Sedangkan mazhab Hanafi mengatakan bahwa mahar itu paling tidak sama dengan
tiga dirham. Para ulama Maliki berkata bahwa mahar itu boleh suatu benda
tertentu seperti seekor hewan yang jinak, dengan melihat dahulu atau dengan
menjelaskannya, umpama kuda ini atau seekor kuda tertentu seperti kuda Arab
atau boleh pula berupa sejumlah uang tertentu seperti yang telah disebutkan
terdahulu.[17]
Para fuqaha membagi maskawin itu dalam dua macam yaitu mahar mitsil dan mahar
musamma.
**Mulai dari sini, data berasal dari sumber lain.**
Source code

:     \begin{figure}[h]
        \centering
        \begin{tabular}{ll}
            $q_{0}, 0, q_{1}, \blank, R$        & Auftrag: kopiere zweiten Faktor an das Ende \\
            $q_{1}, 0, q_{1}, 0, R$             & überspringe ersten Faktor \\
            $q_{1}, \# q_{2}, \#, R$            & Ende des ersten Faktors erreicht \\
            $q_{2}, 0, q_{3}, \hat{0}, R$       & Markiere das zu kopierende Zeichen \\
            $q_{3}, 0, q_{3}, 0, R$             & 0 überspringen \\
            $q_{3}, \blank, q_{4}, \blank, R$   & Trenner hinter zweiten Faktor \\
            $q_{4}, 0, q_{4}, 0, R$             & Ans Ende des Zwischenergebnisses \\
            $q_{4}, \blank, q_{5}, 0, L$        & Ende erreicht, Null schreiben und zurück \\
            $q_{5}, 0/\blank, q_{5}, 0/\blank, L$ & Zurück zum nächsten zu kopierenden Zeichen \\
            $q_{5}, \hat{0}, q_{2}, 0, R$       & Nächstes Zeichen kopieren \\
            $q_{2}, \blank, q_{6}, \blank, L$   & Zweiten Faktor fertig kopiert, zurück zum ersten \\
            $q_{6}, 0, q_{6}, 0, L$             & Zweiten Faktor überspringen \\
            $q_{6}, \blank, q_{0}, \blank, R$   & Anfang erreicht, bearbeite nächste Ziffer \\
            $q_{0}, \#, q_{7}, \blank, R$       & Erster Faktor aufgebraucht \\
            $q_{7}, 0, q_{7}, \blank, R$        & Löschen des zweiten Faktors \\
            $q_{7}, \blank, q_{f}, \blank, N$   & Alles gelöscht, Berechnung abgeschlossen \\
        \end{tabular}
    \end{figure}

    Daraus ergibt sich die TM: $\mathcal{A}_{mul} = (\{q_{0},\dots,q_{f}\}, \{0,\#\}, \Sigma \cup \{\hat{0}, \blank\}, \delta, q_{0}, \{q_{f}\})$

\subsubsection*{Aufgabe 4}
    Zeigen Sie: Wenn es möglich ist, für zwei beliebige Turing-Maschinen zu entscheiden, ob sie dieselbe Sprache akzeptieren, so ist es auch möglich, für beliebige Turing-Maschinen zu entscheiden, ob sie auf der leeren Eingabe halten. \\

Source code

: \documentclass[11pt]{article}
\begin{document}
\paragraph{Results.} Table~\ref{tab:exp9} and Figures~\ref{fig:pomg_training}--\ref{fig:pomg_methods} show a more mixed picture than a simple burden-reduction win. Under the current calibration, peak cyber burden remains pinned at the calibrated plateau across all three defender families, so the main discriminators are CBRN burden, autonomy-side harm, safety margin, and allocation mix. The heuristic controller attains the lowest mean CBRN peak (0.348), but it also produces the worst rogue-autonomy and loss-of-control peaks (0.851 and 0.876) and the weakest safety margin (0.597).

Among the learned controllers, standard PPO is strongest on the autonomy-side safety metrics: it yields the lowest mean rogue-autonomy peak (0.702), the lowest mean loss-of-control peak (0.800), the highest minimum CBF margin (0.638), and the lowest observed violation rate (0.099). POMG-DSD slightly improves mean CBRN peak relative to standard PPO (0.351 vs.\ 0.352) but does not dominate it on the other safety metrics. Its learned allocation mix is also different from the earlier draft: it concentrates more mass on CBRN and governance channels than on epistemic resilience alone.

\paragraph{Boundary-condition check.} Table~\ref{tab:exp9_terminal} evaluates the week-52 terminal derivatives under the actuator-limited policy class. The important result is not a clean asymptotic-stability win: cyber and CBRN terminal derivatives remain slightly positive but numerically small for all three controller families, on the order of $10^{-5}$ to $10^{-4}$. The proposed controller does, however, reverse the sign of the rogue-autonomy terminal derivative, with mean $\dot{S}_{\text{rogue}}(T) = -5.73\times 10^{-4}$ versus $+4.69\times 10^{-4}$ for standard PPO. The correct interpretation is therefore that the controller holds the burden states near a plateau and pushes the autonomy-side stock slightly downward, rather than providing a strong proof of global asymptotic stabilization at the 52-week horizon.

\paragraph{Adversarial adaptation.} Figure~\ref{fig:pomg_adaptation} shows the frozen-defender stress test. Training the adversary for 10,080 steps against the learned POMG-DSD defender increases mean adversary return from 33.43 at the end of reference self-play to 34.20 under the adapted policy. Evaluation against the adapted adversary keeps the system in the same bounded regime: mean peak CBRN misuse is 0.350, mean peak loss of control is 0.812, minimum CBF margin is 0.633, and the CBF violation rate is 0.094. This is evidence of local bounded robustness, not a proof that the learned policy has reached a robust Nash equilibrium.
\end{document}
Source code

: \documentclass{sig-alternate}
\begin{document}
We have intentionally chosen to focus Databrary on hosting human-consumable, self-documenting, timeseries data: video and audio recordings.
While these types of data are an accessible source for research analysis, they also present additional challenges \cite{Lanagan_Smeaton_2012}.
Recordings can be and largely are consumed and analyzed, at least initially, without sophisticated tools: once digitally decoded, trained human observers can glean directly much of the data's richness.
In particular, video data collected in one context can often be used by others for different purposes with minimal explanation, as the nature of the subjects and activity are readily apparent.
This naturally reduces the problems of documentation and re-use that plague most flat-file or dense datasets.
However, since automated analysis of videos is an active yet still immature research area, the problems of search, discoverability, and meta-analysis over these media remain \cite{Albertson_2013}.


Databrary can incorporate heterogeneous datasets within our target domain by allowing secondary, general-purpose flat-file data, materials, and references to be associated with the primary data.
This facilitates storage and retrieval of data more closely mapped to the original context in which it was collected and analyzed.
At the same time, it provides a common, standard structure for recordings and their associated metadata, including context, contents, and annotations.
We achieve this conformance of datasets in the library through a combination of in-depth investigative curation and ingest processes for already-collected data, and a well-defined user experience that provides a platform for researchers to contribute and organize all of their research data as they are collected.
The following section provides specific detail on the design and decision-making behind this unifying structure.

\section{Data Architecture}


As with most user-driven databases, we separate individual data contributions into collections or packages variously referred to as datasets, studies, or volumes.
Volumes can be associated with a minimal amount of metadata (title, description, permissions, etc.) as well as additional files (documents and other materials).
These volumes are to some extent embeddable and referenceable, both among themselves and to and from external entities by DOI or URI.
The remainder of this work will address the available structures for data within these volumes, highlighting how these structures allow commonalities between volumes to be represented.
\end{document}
Mahar mitsil ialah mahar yang diukur menurut kebiasaan jumlah mahar
pada pihak keluarga wanita seperti ukuran mahar untuk kerabat-kerabat wanita
misalnya sebesar mahar saudara-saudaranya, bibinya dan lain-lain. Sedangkan
mahar musamma adalah jumhar mahar yang disebutkan di waktu aqad menurut
persetujuan calon suami isteri dan keluarga. Mahar musamma itu boleh kontan dan
boleh ditangguhkan, tetapi kalau terjadi dhukul hakiki (persetubuhan) mahar
musamma itu harus dibayar seluruhya.[18]
Syafi’I, Hanafi dan
Hambali sepakat bahwa perkawinan itu tidak sah tanpa adanya saksi, Hanafi
memandang cukup dengan hadirnya dua orang laki-laki atau seorang laki-laki
dengan dua orang perempuan, tanpa diisyaratkan harus adil. Namun mereka
berpendapat bahwa kesaksian kaum wanita saja tanpa laki-laki dinyatakan tidak
sah. syafi’i dan Hambali berpendapat bahwa perkawinan harus dengan dua saksi laki-laki,
muslim dan adil. Sedangkan Maliki mengatakan saksi hukumnya tidak wajib dalam
akad, tetapi wajib untuk percampuran suami terhadap isterinya. Kalau akad
dilakukan tanpa seorang saksi pun akad dipandang sah, tetapi bila suami
bermaksud mencampuri isteri, dia harus mendatangkan dua orang saksi. Apabila
dia mencampuri isterinya tanpa ada saksi, akadnya harus dibatalkan secara
paksa, dan pembatalan akad ini sama kedudukannya dengan talak bai’in. sedangkan
Imamiyah berpendapat bahwa kesaksian dalam perkawinan hukumnya adalah istihbab,
dianjurkan dan bukan merupakan kewajiban.[19]
C. Analisa Hadis
Seluruh mazhab
sependapat bahwa akad dengan menggunakan bahasa non-arab adalah sah bila yang
bersangkutan tidak bisa melakukannya dalam bahasa arab. Akan tetapi terdapat
perbedaan pendapat apabila dia bisa melakukannya. Hanafi, Maliki, dan hambali
menyatakan sah, sedangkan Syafi’I memandangnya tidak sah, demikian pula mazhab
Imamiyah. Imamiyah, Hambali dan Syafi’I berpendapat akad dengan tulisan tidak
sah. Hanafi menyatakannya sah manakala orang yang dilamar dan melamar tidak
berada di satu tempat (yang sama). Semua mazhab sependapat bahwa orang bisu
cukup dengan memberikan isyarat secara jelas yang menunjukkan maksud nikah,
manakala dia tidak pandai menulis. Sedangkan mahar merupakan suatu pemberian
dalam perkawinan dari mempelai lelaki kepada mempelai perempuan dan khusus
menjadi harta miliknya sendiri. Pembayaran mahar oleh pihak suami sebaiknya
sesuai dengan permintaan si isteri, karena dilah yang menjadi pemilik harta
tersebut dalam perkawinannya, meskipun sebelum ia tak memiliki hak apapun.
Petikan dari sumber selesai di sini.